◆ EXERCISE PROMPT:
Give all of the data below again exactly, and drop the images.

[INPUT RECORDS — start]

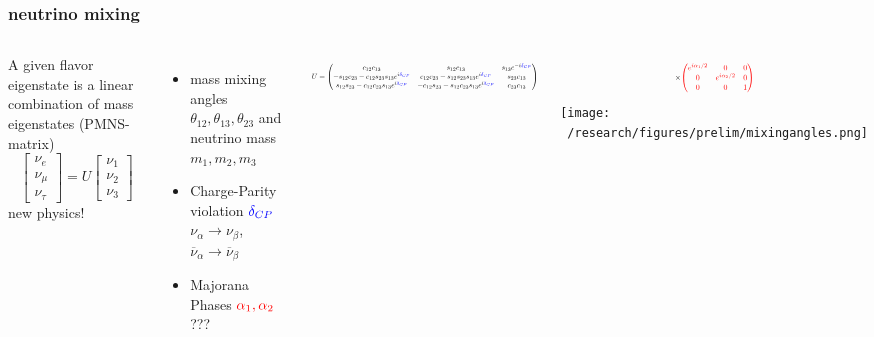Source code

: \documentclass{beamer}
\begin{document}
	\begin{frame}
		\frametitle{neutrino mixing}
			\begin{columns}
			A given flavor eigenstate is a linear combination of mass eigenstates (PMNS-matrix)
			\begin{equation*}
			\begin{bmatrix}
			\nu_e \\
			\nu_{\mu} \\
			\nu_{\tau}
			\end{bmatrix}
			= U
			\begin{bmatrix}
			\nu_1 \\
			\nu_2 \\
			\nu_3
			\end{bmatrix}
			\end{equation*}			
			new physics!
			{\tiny
			\begin{itemize}
			 \item mass mixing angles $\theta_{12},\theta_{13},\theta_{23}$ and neutrino mass $m_1, m_2, m_3$
			 \item Charge-Parity violation $\textcolor{blue}{\delta_{CP}}$ $\nu_{\alpha}\rightarrow\nu_{\beta}$, $\overline{\nu}_{\alpha}\rightarrow\overline{\nu}_{\beta}$
			 \item Majorana Phases $\textcolor{red}{\alpha_1, \alpha_2}$ ???
			\end{itemize}
			}
			 
			\begin{equation*}		
			\resizebox{5.7cm}{!}{$U = \begin{pmatrix}
			c_{12}c_{13} & s_{12}c_{13} & s_{13}e^{-i\textcolor{blue}{\delta_{CP}}} \\
			-s_{12}c_{23}-c_{12}s_{23}s_{13}e^{i\textcolor{blue}{\delta_{CP}}} & c_{12}c_{23}-s_{12}s_{23}s_{13}e^{i\textcolor{blue}{\delta_{CP}}}
			& s_{23}c_{13} \\ s_{12}s_{23}-c_{12}c_{23}s_{13}e^{i\textcolor{blue}{\delta_{CP}}} & 
			-c_{12}s_{23}-s_{12}c_{23}s_{13}e^{i\textcolor{blue}{\delta_{CP}}} & c_{23}c_{13}
			\end{pmatrix}$}
			\end{equation*}
			
			\begin{equation*}
			\resizebox{2cm}{!}{$
			\times 
			\textcolor{red}{
			\begin{pmatrix}
			e^{i\alpha_1 /2} & 0 & 0 \\
			0 & e^{i\alpha_2 /2} & 0 \\
			0 & 0 & 1
			\end{pmatrix}}$}
			\end{equation*}
			\texttt{[image: ~/research/figures/prelim/mixingangles.png]}
			\end{columns}
	\end{frame}
	
\end{document}
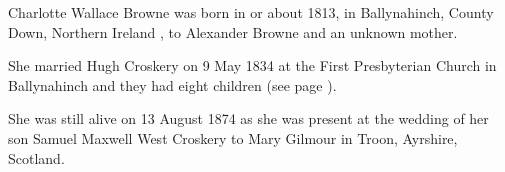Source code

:
Charlotte Wallace Browne was born in or about 1813, in Ballynahinch, County Down, Northern Ireland \cite{CharlotteWBrowneBirth}, to Alexander Browne and an unknown mother.

She married Hugh Croskery on 9 May 1834 at the First Presbyterian Church in Ballynahinch and they had eight children (see page \pageref{Hugh_Croskery}).

She was still alive on 13 August 1874 as she was present at the wedding of her son Samuel Maxwell West Croskery to Mary Gilmour in Troon, Ayrshire, Scotland. \cite{SMWCmarriage}
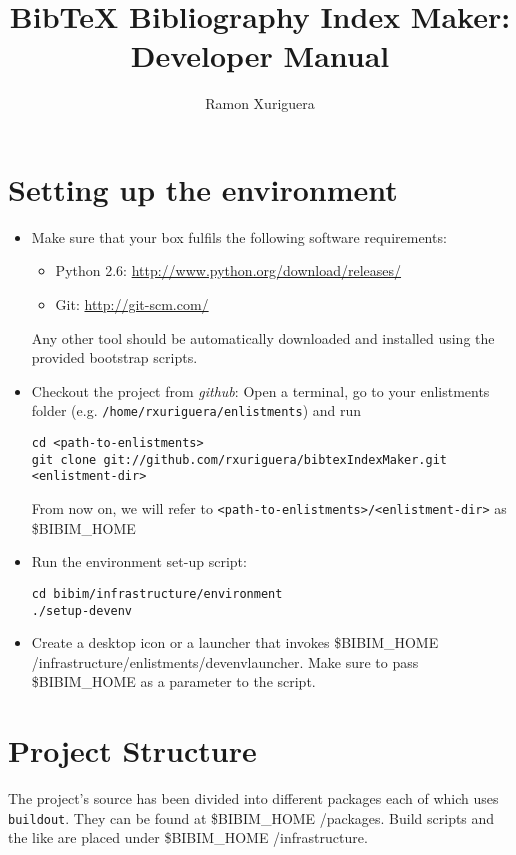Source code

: \documentclass[a4paper,oneside]{article}
\title{BibTeX Bibliography Index Maker: Developer Manual}
\author{Ramon Xuriguera}
\date{}
\newcommand{\bimhome}{\$BIBIM\_HOME }
\begin{document}
\maketitle

\section{Setting up the environment}
\begin{itemize}
    \item{}
    Make sure that your box fulfils the following software requirements:
    \begin{itemize}
        \item{Python 2.6: }
            \url{http://www.python.org/download/releases/}
        \item{Git: }
            \url{http://git-scm.com/}
    \end{itemize}
    Any other tool should be automatically downloaded and installed using the provided bootstrap scripts.

    \item{Checkout the project from \textit{github}:}
    Open a terminal, go to your enlistments folder (e.g. \texttt{/home/rxuriguera/enlistments}) and run
    \begin{lstlisting}
cd <path-to-enlistments>
git clone git://github.com/rxuriguera/bibtexIndexMaker.git <enlistment-dir>
    \end{lstlisting}
    From now on, we will refer to \texttt{<path-to-enlistments>/<enlistment-dir>} as \bimhome

    \item{}
    Run the environment set-up script:
    \begin{lstlisting}
cd bibim/infrastructure/environment
./setup-devenv
    \end{lstlisting}

    \item{}
    Create a desktop icon or a launcher that invokes \bimhome/infrastructure/enlistments/devenvlauncher. Make sure to pass \bimhome as a parameter to the script.
\end{itemize}

\section{Project Structure}
The project's source has been divided into different packages each of which uses \texttt{buildout}. They can be found at \bimhome/packages. Build scripts and the like are placed under \bimhome/infrastructure.
\end{document}

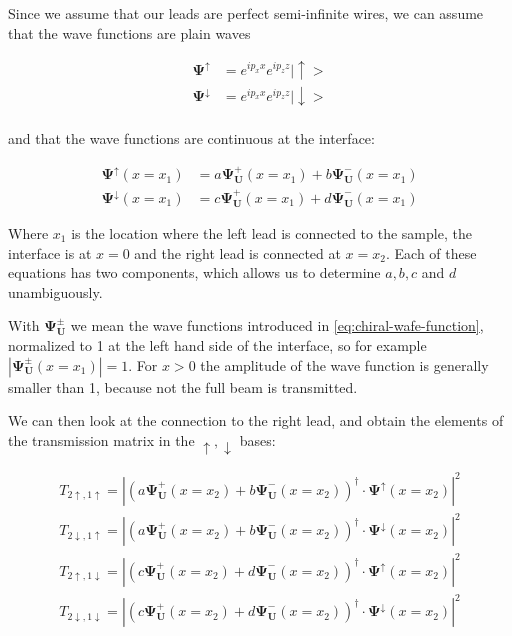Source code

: Since we assume that our leads are perfect semi-infinite wires, we can assume
that the wave functions are plain waves

\begin{align*}
    \mathbf{\Psi^\uparrow}   &=  e^{i p_x x} e^{i p_z z} |\uparrow> \\
    \mathbf{\Psi^\downarrow} &=  e^{i p_x x} e^{i p_z z} |\downarrow> \\
\end{align*}

and that the wave functions are continuous at the interface:

\begin{align*}
    \mathbf{\Psi^\uparrow}(x=x_1) &=
        a \mathbf{\Psi^+_U}(x=x_1) + b  \mathbf{\Psi^-_U}(x=x_1)\\
    \mathbf{\Psi^\downarrow}(x=x_1) &=
        c \mathbf{\Psi^+_U}(x=x_1) + d  \mathbf{\Psi^-_U}(x=x_1)
\end{align*}

Where $x_1$ is the location where the left lead is connected to the sample, the
interface is at $x = 0$ and the right lead is connected at $x = x_2$.
Each of these equations has two components, which allows us to determine
$a, b, c$ and $d$ unambiguously.

With $\mathbf{\Psi^\pm_U}$ we mean the wave functions introduced in
\ref{eq:chiral-wafe-function}, normalized to 1 at the
left hand side of the interface, so for example
$|\mathbf{\Psi^\pm_U}(x=x_1)|=1$. For $x>0$ the amplitude of the wave function
is generally smaller than 1, because not the full beam is transmitted.

We can then look at the connection to the right lead, and obtain the 
elements of the transmission matrix in the $\uparrow, \downarrow$ bases:

\begin{align}
    T_{2\uparrow,1\uparrow} = \left| \left( 
        a \mathbf{\Psi^+_U}(x=x_2) + b  \mathbf{\Psi^-_U}(x=x_2)
    \right)^\dagger \cdot \mathbf{\Psi}^\uparrow(x=x_2) \right|^2\\
    T_{2\downarrow,1\uparrow} = \left| \left( 
        a \mathbf{\Psi^+_U}(x=x_2) + b  \mathbf{\Psi^-_U}(x=x_2)
    \right)^\dagger \cdot \mathbf{\Psi}^\downarrow(x=x_2) \right|^2\\
    T_{2\uparrow,1\downarrow} = \left| \left( 
        c \mathbf{\Psi^+_U}(x=x_2) + d  \mathbf{\Psi^-_U}(x=x_2)
    \right)^\dagger \cdot \mathbf{\Psi}^\uparrow(x=x_2) \right|^2\\
    T_{2\downarrow,1\downarrow} = \left| \left( 
        c \mathbf{\Psi^+_U}(x=x_2) + d  \mathbf{\Psi^-_U}(x=x_2)
    \right)^\dagger \cdot \mathbf{\Psi}^\downarrow(x=x_2) \right|^2
\end{align}

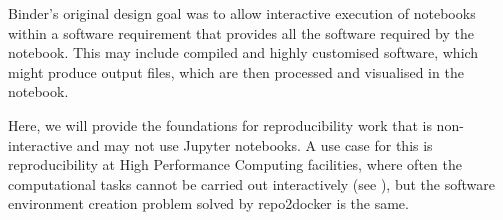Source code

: \begin{task}
\begin{compactitem}
  Binder's original design goal was to allow interactive execution of notebooks within a
  software requirement that provides all the software required by the notebook.
  This may include compiled and highly customised software, which might produce
  output files, which are then processed and visualised in the notebook.

  Here, we will provide the foundations for reproducibility work that is
  non-interactive and may not use Jupyter notebooks. A use case for this is
  reproducibility at High Performance Computing facilities, where often the
  computational tasks cannot be carried out interactively (see
  ),
  but the software environment creation problem solved by repo2docker is the same.

  \end{compactitem}
\end{task}


%
%
%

[INPUT RECORDS — finish]

◆ SOLUTION FOR THIS TASK:
Source code

: \documentclass{beamer}
\begin{document}
	\begin{frame}
		\frametitle{neutrino mixing}
			\begin{columns}
			A given flavor eigenstate is a linear combination of mass eigenstates (PMNS-matrix)
			\begin{equation*}
			\begin{bmatrix}
			\nu_e \\
			\nu_{\mu} \\
			\nu_{\tau}
			\end{bmatrix}
			= U
			\begin{bmatrix}
			\nu_1 \\
			\nu_2 \\
			\nu_3
			\end{bmatrix}
			\end{equation*}			
			new physics!
			{\tiny
			\begin{itemize}
			 \item mass mixing angles $\theta_{12},\theta_{13},\theta_{23}$ and neutrino mass $m_1, m_2, m_3$
			 \item Charge-Parity violation $\textcolor{blue}{\delta_{CP}}$ $\nu_{\alpha}\rightarrow\nu_{\beta}$, $\overline{\nu}_{\alpha}\rightarrow\overline{\nu}_{\beta}$
			 \item Majorana Phases $\textcolor{red}{\alpha_1, \alpha_2}$ ???
			\end{itemize}
			}
			 
			\begin{equation*}		
			\resizebox{5.7cm}{!}{$U = \begin{pmatrix}
			c_{12}c_{13} & s_{12}c_{13} & s_{13}e^{-i\textcolor{blue}{\delta_{CP}}} \\
			-s_{12}c_{23}-c_{12}s_{23}s_{13}e^{i\textcolor{blue}{\delta_{CP}}} & c_{12}c_{23}-s_{12}s_{23}s_{13}e^{i\textcolor{blue}{\delta_{CP}}}
			& s_{23}c_{13} \\ s_{12}s_{23}-c_{12}c_{23}s_{13}e^{i\textcolor{blue}{\delta_{CP}}} & 
			-c_{12}s_{23}-s_{12}c_{23}s_{13}e^{i\textcolor{blue}{\delta_{CP}}} & c_{23}c_{13}
			\end{pmatrix}$}
			\end{equation*}
			
			\begin{equation*}
			\resizebox{2cm}{!}{$
			\times 
			\textcolor{red}{
			\begin{pmatrix}
			e^{i\alpha_1 /2} & 0 & 0 \\
			0 & e^{i\alpha_2 /2} & 0 \\
			0 & 0 & 1
			\end{pmatrix}}$}
			\end{equation*}
			\texttt{[image: ~/research/figures/prelim/mixingangles.png]}
			\end{columns}
	\end{frame}
	
\end{document}
Source code

:
Charlotte Wallace Browne was born in or about 1813, in Ballynahinch, County Down, Northern Ireland \cite{CharlotteWBrowneBirth}, to Alexander Browne and an unknown mother.

She married Hugh Croskery on 9 May 1834 at the First Presbyterian Church in Ballynahinch and they had eight children (see page \pageref{Hugh_Croskery}).

She was still alive on 13 August 1874 as she was present at the wedding of her son Samuel Maxwell West Croskery to Mary Gilmour in Troon, Ayrshire, Scotland. \cite{SMWCmarriage}
Source code

: \documentclass[a4paper,oneside]{article}
\title{BibTeX Bibliography Index Maker: Developer Manual}
\author{Ramon Xuriguera}
\date{}
\newcommand{\bimhome}{\$BIBIM\_HOME }
\begin{document}
\maketitle

\section{Setting up the environment}
\begin{itemize}
    \item{}
    Make sure that your box fulfils the following software requirements:
    \begin{itemize}
        \item{Python 2.6: }
            \url{http://www.python.org/download/releases/}
        \item{Git: }
            \url{http://git-scm.com/}
    \end{itemize}
    Any other tool should be automatically downloaded and installed using the provided bootstrap scripts.

    \item{Checkout the project from \textit{github}:}
    Open a terminal, go to your enlistments folder (e.g. \texttt{/home/rxuriguera/enlistments}) and run
    \begin{lstlisting}
cd <path-to-enlistments>
git clone git://github.com/rxuriguera/bibtexIndexMaker.git <enlistment-dir>
    \end{lstlisting}
    From now on, we will refer to \texttt{<path-to-enlistments>/<enlistment-dir>} as \bimhome

    \item{}
    Run the environment set-up script:
    \begin{lstlisting}
cd bibim/infrastructure/environment
./setup-devenv
    \end{lstlisting}

    \item{}
    Create a desktop icon or a launcher that invokes \bimhome/infrastructure/enlistments/devenvlauncher. Make sure to pass \bimhome as a parameter to the script.
\end{itemize}

\section{Project Structure}
The project's source has been divided into different packages each of which uses \texttt{buildout}. They can be found at \bimhome/packages. Build scripts and the like are placed under \bimhome/infrastructure.
\end{document}

Source code

: Since we assume that our leads are perfect semi-infinite wires, we can assume
that the wave functions are plain waves

\begin{align*}
    \mathbf{\Psi^\uparrow}   &=  e^{i p_x x} e^{i p_z z} |\uparrow> \\
    \mathbf{\Psi^\downarrow} &=  e^{i p_x x} e^{i p_z z} |\downarrow> \\
\end{align*}

and that the wave functions are continuous at the interface:

\begin{align*}
    \mathbf{\Psi^\uparrow}(x=x_1) &=
        a \mathbf{\Psi^+_U}(x=x_1) + b  \mathbf{\Psi^-_U}(x=x_1)\\
    \mathbf{\Psi^\downarrow}(x=x_1) &=
        c \mathbf{\Psi^+_U}(x=x_1) + d  \mathbf{\Psi^-_U}(x=x_1)
\end{align*}

Where $x_1$ is the location where the left lead is connected to the sample, the
interface is at $x = 0$ and the right lead is connected at $x = x_2$.
Each of these equations has two components, which allows us to determine
$a, b, c$ and $d$ unambiguously.

With $\mathbf{\Psi^\pm_U}$ we mean the wave functions introduced in
\ref{eq:chiral-wafe-function}, normalized to 1 at the
left hand side of the interface, so for example
$|\mathbf{\Psi^\pm_U}(x=x_1)|=1$. For $x>0$ the amplitude of the wave function
is generally smaller than 1, because not the full beam is transmitted.

We can then look at the connection to the right lead, and obtain the 
elements of the transmission matrix in the $\uparrow, \downarrow$ bases:

\begin{align}
    T_{2\uparrow,1\uparrow} = \left| \left( 
        a \mathbf{\Psi^+_U}(x=x_2) + b  \mathbf{\Psi^-_U}(x=x_2)
    \right)^\dagger \cdot \mathbf{\Psi}^\uparrow(x=x_2) \right|^2\\
    T_{2\downarrow,1\uparrow} = \left| \left( 
        a \mathbf{\Psi^+_U}(x=x_2) + b  \mathbf{\Psi^-_U}(x=x_2)
    \right)^\dagger \cdot \mathbf{\Psi}^\downarrow(x=x_2) \right|^2\\
    T_{2\uparrow,1\downarrow} = \left| \left( 
        c \mathbf{\Psi^+_U}(x=x_2) + d  \mathbf{\Psi^-_U}(x=x_2)
    \right)^\dagger \cdot \mathbf{\Psi}^\uparrow(x=x_2) \right|^2\\
    T_{2\downarrow,1\downarrow} = \left| \left( 
        c \mathbf{\Psi^+_U}(x=x_2) + d  \mathbf{\Psi^-_U}(x=x_2)
    \right)^\dagger \cdot \mathbf{\Psi}^\downarrow(x=x_2) \right|^2
\end{align}

Source code

: \begin{task}
\begin{compactitem}
  Binder's original design goal was to allow interactive execution of notebooks within a
  software requirement that provides all the software required by the notebook.
  This may include compiled and highly customised software, which might produce
  output files, which are then processed and visualised in the notebook.

  Here, we will provide the foundations for reproducibility work that is
  non-interactive and may not use Jupyter notebooks. A use case for this is
  reproducibility at High Performance Computing facilities, where often the
  computational tasks cannot be carried out interactively (see
  ),
  but the software environment creation problem solved by repo2docker is the same.

  \end{compactitem}
\end{task}


%
%
%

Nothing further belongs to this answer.